Directions for this task:
Look through the records and copy each line that has "Site" in it.

Source records
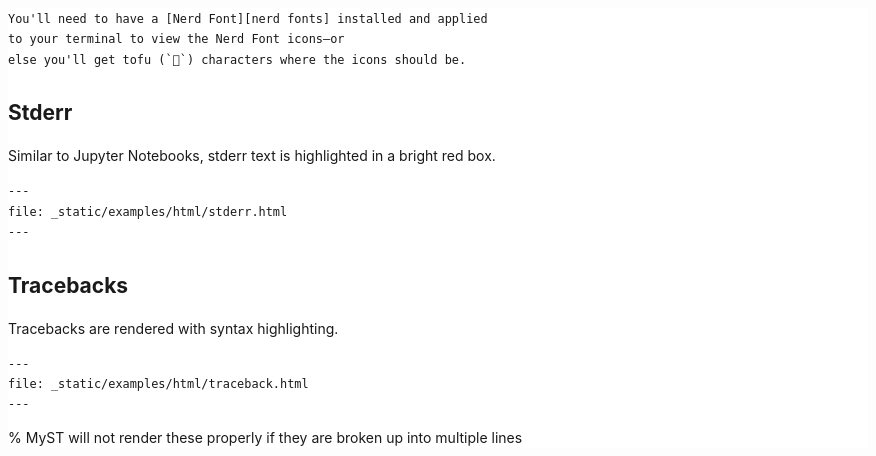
 ```{attention}
You'll need to have a [Nerd Font][nerd fonts] installed and applied
to your terminal to view the Nerd Font icons—or
else you'll get tofu (`􏿾`) characters where the icons should be.
```

## Stderr

Similar to Jupyter Notebooks,
stderr text is highlighted in a bright red box.

```{raw} html
---
file: _static/examples/html/stderr.html
---
```

## Tracebacks

Tracebacks are rendered with syntax highlighting.

```{raw} html
---
file: _static/examples/html/traceback.html
---
```

% MyST will not render these properly if they are broken up into multiple lines
[^curl]: [curl][curl_manpage] is a command-line tool to transfer data from servers. In this example it was used to download the file contents from an address.
[^fgrep]: [fgrep][fgrep_manpage] is equivalent to running `grep -F`—which searches an input file for the literal text given.
[^jq]: [jq][jq_documentation] is a command-line JSON processor. Since Jupyter notebook (`ipynb`) files are in a JSON format, it can be used to filter and transform cells.
[^nerd_fonts]: [Nerd Fonts] are fonts patched with support for extra icons.
[^web_warning]: Like always, do not view notebooks from untrusted sources.

[curl_manpage]: https://linux.die.net/man/1/curl
[fgrep_manpage]: https://linux.die.net/man/1/fgrep
[html2text]: http://alir3z4.github.io/html2text/
[hyperlinks]: #hyperlinks
[jq_documentation]: https://stedolan.github.io/jq/
[justcharts]: https://github.com/koaning/justcharts
[nerd fonts]: https://www.nerdfonts.com/
[picharsso]: https://kelvindecosta.github.io/picharsso/
[pygments]: https://github.com/pygments/pygments
[vega_example]: https://github.com/jupyterlab/jupyterlab/blob/master/examples/vega/vega-extension.ipynb
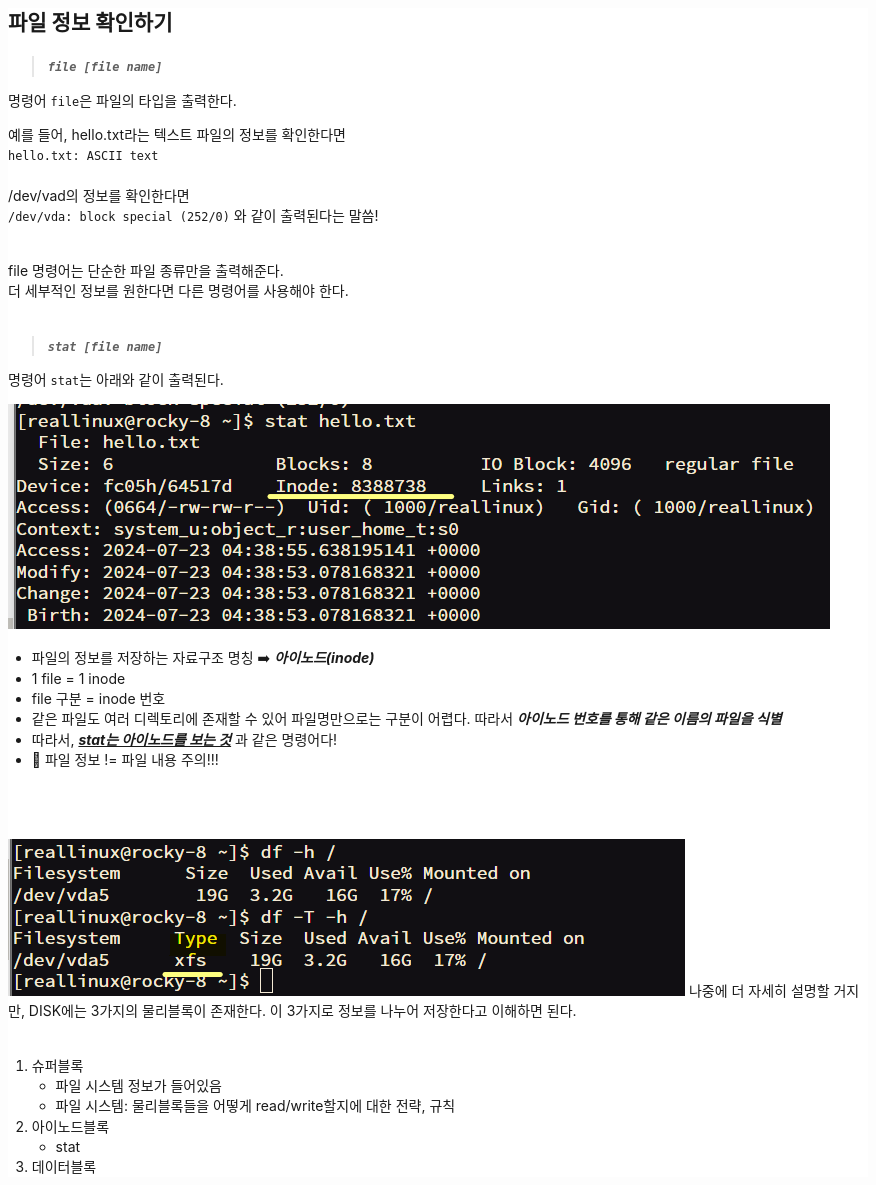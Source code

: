 ## 파일 정보 확인하기
>***`file [file name]`***

명령어 `file`은 파일의 타입을 출력한다.<br>

예를 들어, hello.txt라는 텍스트 파일의 정보를 확인한다면 <br>
`hello.txt: ASCII text`
<br><br>
/dev/vad의 정보를 확인한다면 <br>
`/dev/vda: block special (252/0)` 와 같이 출력된다는 말씀!
<br><br>

file 명령어는 단순한 파일 종류만을 출력해준다.<br>
더 세부적인 정보를 원한다면 다른 명령어를 사용해야 한다.
<br><br>

>***`stat [file name]`***

명령어 `stat`는 아래와 같이 출력된다.<br>

![stat1](<../images/post-img/디렉토리, 파일/stat1.png>)
- 파일의 정보를 저장하는 자료구조 명칭 ➡️ ***아이노드(inode)*** 
- 1 file = 1 inode
- file 구분 = inode 번호
- 같은 파일도 여러 디렉토리에 존재할 수 있어 파일명만으로는 구분이 어렵다. 따라서 ***아이노드 번호를 통해 같은 이름의 파일을 식별***
- 따라서, _<U>***stat는 아이노드를 보는 것***_</U> 과 같은 명령어다!
- 📢 파일 정보 != 파일 내용 주의!!!

<br><br>

![stat2](../images/post-img/디렉토리,%20파일/stat2.png)
나중에 더 자세히 설명할 거지만, DISK에는 3가지의 물리블록이 존재한다. 이 3가지로 정보를 나누어 저장한다고 이해하면 된다. <br><br>

1. 슈퍼블록
    - 파일 시스템 정보가 들어있음
    - 파일 시스템: 물리블록들을 어떻게 read/write할지에 대한 전략, 규칙
2. 아이노드블록
    - stat
3. 데이터블록
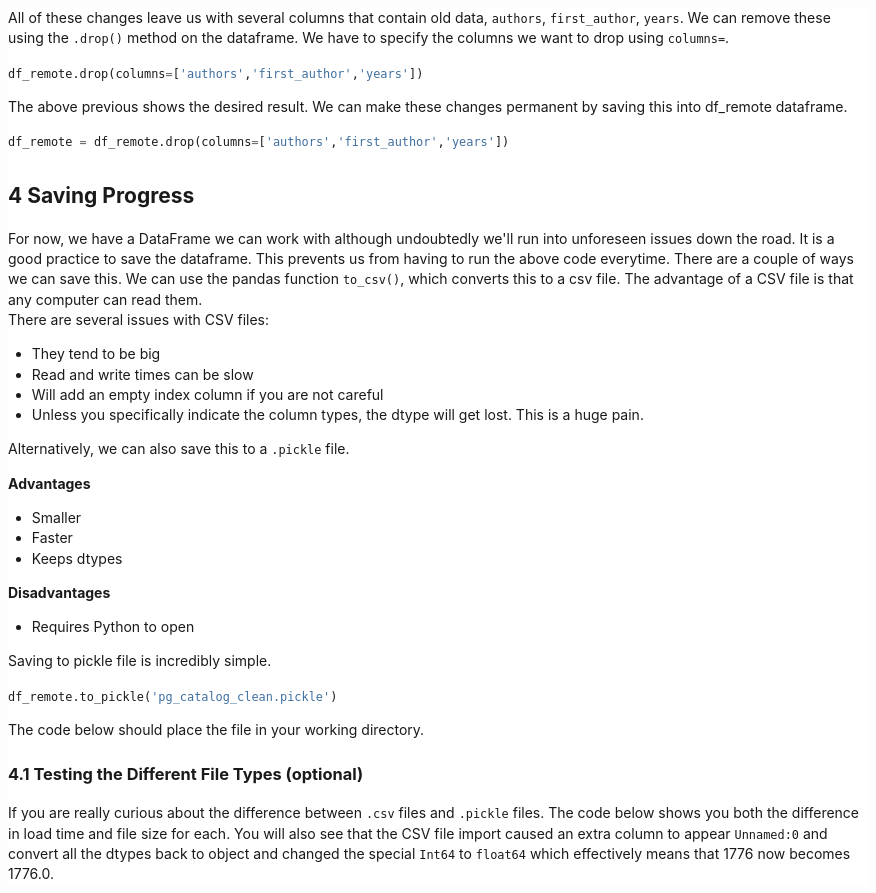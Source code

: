 All of these changes leave us with several columns that contain old data, `authors`, `first_author`, `years`. We can remove these using the `.drop()` method on the dataframe. We have to specify the columns we want to drop using `columns=`.


```python
df_remote.drop(columns=['authors','first_author','years'])
```

The above previous shows the desired result. We can make these changes permanent by saving this into df_remote dataframe.


```python
df_remote = df_remote.drop(columns=['authors','first_author','years'])
```

## 4 Saving Progress

For now, we have a DataFrame we can work with although undoubtedly we'll run into unforeseen issues down the road. It is a good practice to save the dataframe. This prevents us from having to run the above code everytime. There are a couple of ways we can save this. We can use the pandas function `to_csv()`, which converts this to a csv file. The advantage of a CSV file is that any computer can read them.
</br> 
There are several issues with CSV files:
- They tend to be big
- Read and write times can be slow
- Will add an empty index column if you are not careful
- Unless you specifically indicate the column types, the dtype will get lost. This is a huge pain.

Alternatively, we can also save this to a `.pickle` file.

**Advantages**

- Smaller
- Faster
- Keeps dtypes

**Disadvantages**

- Requires Python to open
  
  

Saving to pickle file is incredibly simple. 


```python
df_remote.to_pickle('pg_catalog_clean.pickle')
```

The code below should place the file in your working directory.

### 4.1 Testing the Different File Types (optional)

If you are really curious about the difference between `.csv` files and `.pickle` files. The code below shows you both the difference in load time and file size for each. You will also see that the CSV file import caused an extra column to appear `Unnamed:0` and convert all the dtypes back to object and changed the special `Int64` to `float64` which effectively means that 1776 now becomes 1776.0.
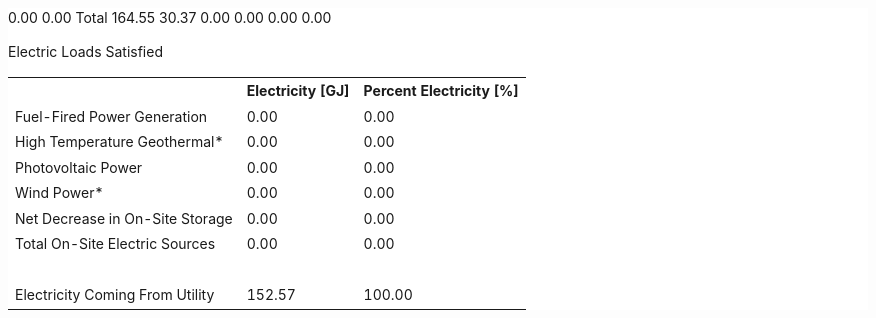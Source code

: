 <td>0.00</td>
<td>0.00</td>
</tr>
<tr>
<td>Total</td>
<td>164.55</td>
<td>30.37</td>
<td>0.00</td>
<td>0.00</td>
<td>0.00</td>
<td>0.00</td>
</tr>
</table>



 Electric Loads Satisfied

<table class="table table-striped">
<tr>
<th> </th>
<th>Electricity [GJ]</th>
<th>Percent Electricity [%]</th>
</tr>
<tr>
<td>Fuel-Fired Power Generation</td>
<td>0.00</td>
<td>0.00</td>
</tr>
<tr>
<td>High Temperature Geothermal*</td>
<td>0.00</td>
<td>0.00</td>
</tr>
<tr>
<td>Photovoltaic Power</td>
<td>0.00</td>
<td>0.00</td>
</tr>
<tr>
<td>Wind Power*</td>
<td>0.00</td>
<td>0.00</td>
</tr>
<tr>
<td>Net Decrease in On-Site Storage</td>
<td>0.00</td>
<td>0.00</td>
</tr>
<tr>
<td>Total On-Site Electric Sources</td>
<td>0.00</td>
<td>0.00</td>
</tr>
<tr>
<td> </td>
<td> </td>
<td> </td>
</tr>
<tr>
<td>Electricity Coming From Utility</td>
<td>152.57</td>
<td>100.00</td>
</tr>
<tr>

Output of the exercise:
<td>Net Decrease in On-Site Storage</td>
<td>Total On-Site Electric Sources</td>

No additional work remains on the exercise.